When simplicity stops being simple, it's time to back off

Courtenay at The Creek Line House blog poses a question: what's wrong with having a closet that's just, you know, a bunch of hangers on a rod and a shelf above?

Which is really asking several other questions, including the most obvious: why do people have so much stuff that a bunch of hangers on a rod and a shelf above won't suffice? Why do I need to fold my t-shirts a special way and insert them edge-up in the drawer, when I only have a few t-shirts anyway? If I only have a few pairs of shoes, then what does it matter if they're sitting without any special plan on the closet floor?

It reminded me of something else I read recently: How Charlotte Mason Crushed My Idol of Efficiency, by Lexy Sauvé. Lexy writes:
"I was exhausted from trying to keep up with the rigorous systems I had set up for myself and my family. I had believed the lie that righteousness, happiness, and satisfaction could come from submitting to regulations, human precepts, common sense, self-made religion, asceticism, and even severity of the body (Col. 2:20-23)."
Not that there's anything wrong with being organized.

But we are not human-shaped machines. Our lives, in spite of the efficiency experts, are not factories. Our clothes closets, to quote Courtenay's post, do not need to be stores. Neither do our garages, our refrigerators, or our homeschooling bins (although I've used the metaphor myself of "homeschool shopping from the cupboard").

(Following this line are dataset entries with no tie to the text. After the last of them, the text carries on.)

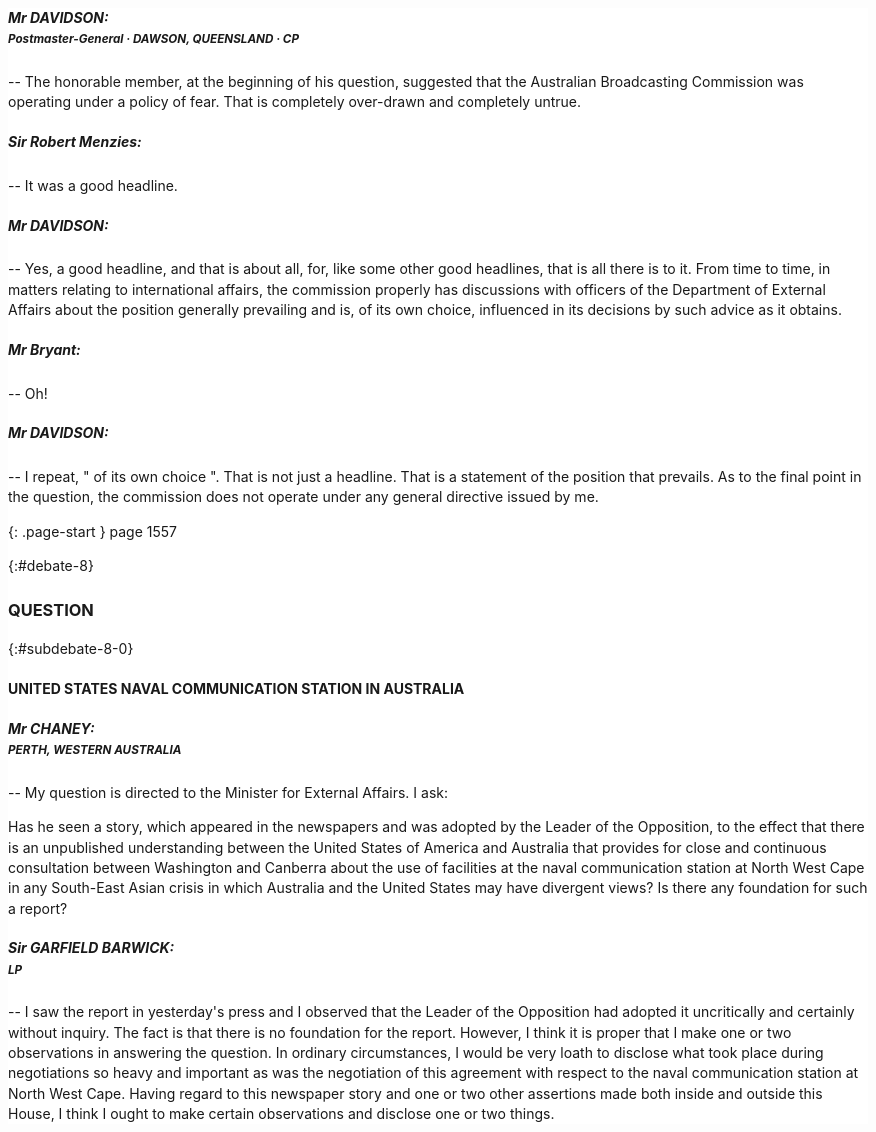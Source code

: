 ##### Mr DAVIDSON:<br><small class="text-muted">Postmaster-General &middot; DAWSON, QUEENSLAND &middot; CP</small>

-- The honorable member, at the beginning of his question, suggested that the Australian Broadcasting Commission was operating under a policy of fear. That is completely over-drawn and completely untrue. 

##### Sir Robert Menzies:

-- It was a good headline. 

##### Mr DAVIDSON:

-- Yes, a good headline, and that is about all, for, like some other good headlines, that is all there is to it. From time to time, in matters relating to international affairs, the commission properly has discussions with officers of the Department of External Affairs about the position generally prevailing and is, of its own choice, influenced in its decisions by such advice as it obtains. 

##### Mr Bryant:

-- Oh! 

##### Mr DAVIDSON:

-- I repeat, " of its own choice ". That is not just a headline. That is a statement of the position that prevails. As to the final point in the question, the commission does not operate under any general directive issued by me. 

{: .page-start }
page 1557

{:#debate-8}
### QUESTION

{:#subdebate-8-0}
#### UNITED STATES NAVAL COMMUNICATION STATION IN AUSTRALIA

##### Mr CHANEY:<br><small class="text-muted">PERTH, WESTERN AUSTRALIA</small>

-- My question is directed to the Minister for External Affairs. I ask: 

Has he seen a story, which appeared in the newspapers and was adopted by the Leader of the Opposition, to the effect that there is an unpublished understanding between the United States of America and Australia that provides for close and continuous consultation between Washington and Canberra about the use of facilities at the naval communication station at North West Cape in any South-East Asian crisis in which Australia and the United States may have divergent views? Is there any foundation for such a report? 

##### Sir GARFIELD BARWICK:<br><small class="text-muted">LP</small>

-- I saw the report in yesterday's press and I observed that the Leader of the Opposition had adopted it uncritically and certainly without inquiry. The fact is that there is no foundation for the report. However, I think it is proper that I make one or two observations in answering the question. In ordinary circumstances, I would be very loath to disclose what took place during negotiations so heavy and important as was the negotiation of this agreement with respect to the naval communication station at North West Cape. Having regard to this newspaper story and one or two other assertions made both inside and outside this House, I think I ought to make certain observations and disclose one or two things.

To quote my early inspiration, Peg Bracken, it's okay sometimes to run out of things. Most of us don't live miles from nowhere, stranded for months while the train struggles to get through ice and blizzards; but we still have that mindset that envies the super-plasticked or Mason-jarred dry-foods storage system, or the super-checkoff-able homeschooling spreadsheet plan, or the alphabetized bookshelves. Because we have a dream somehow that the perfect system, and/or unlimited storage space, would make life easier, or at least more photographable.

Orderliness is good. Learning subjects bit by bit is fine. Going through a book chapter by chapter just makes sense. But when the storage system becomes more important than the closet contents, that's when we need to go back, maybe, to a bunch of hangers on a rod and a shelf above.

3 comments:

Unknown said...

This is SUCH a good post! Thank you! I can stress myself out putting crazy expectations on myself. Yes, I agree one needs to be organized, but being organized looks different for each person. My systems work well for me, generally, ;) but others probably would think they were very disorganized. ;)

Silvia said...

Bravo, Anne. And, hi Amy, yes to all you said.
We are not characters in a mystery novel, our life is not a conglomerate of problems in need of systems or solutions. Our organization should be organic, poetic too, it should follow pattern not policy -as Karen Cannon said yesterday in Colorado. Btw, she mentioned your butterfly and cabbage post, Anne, it a beautiful presentation. (Sorry for derailing)

Mama Squirrel said...

That butterfly story has gone from person to person, after starting out in Parables of Nature. Interesting how ideas "take wing."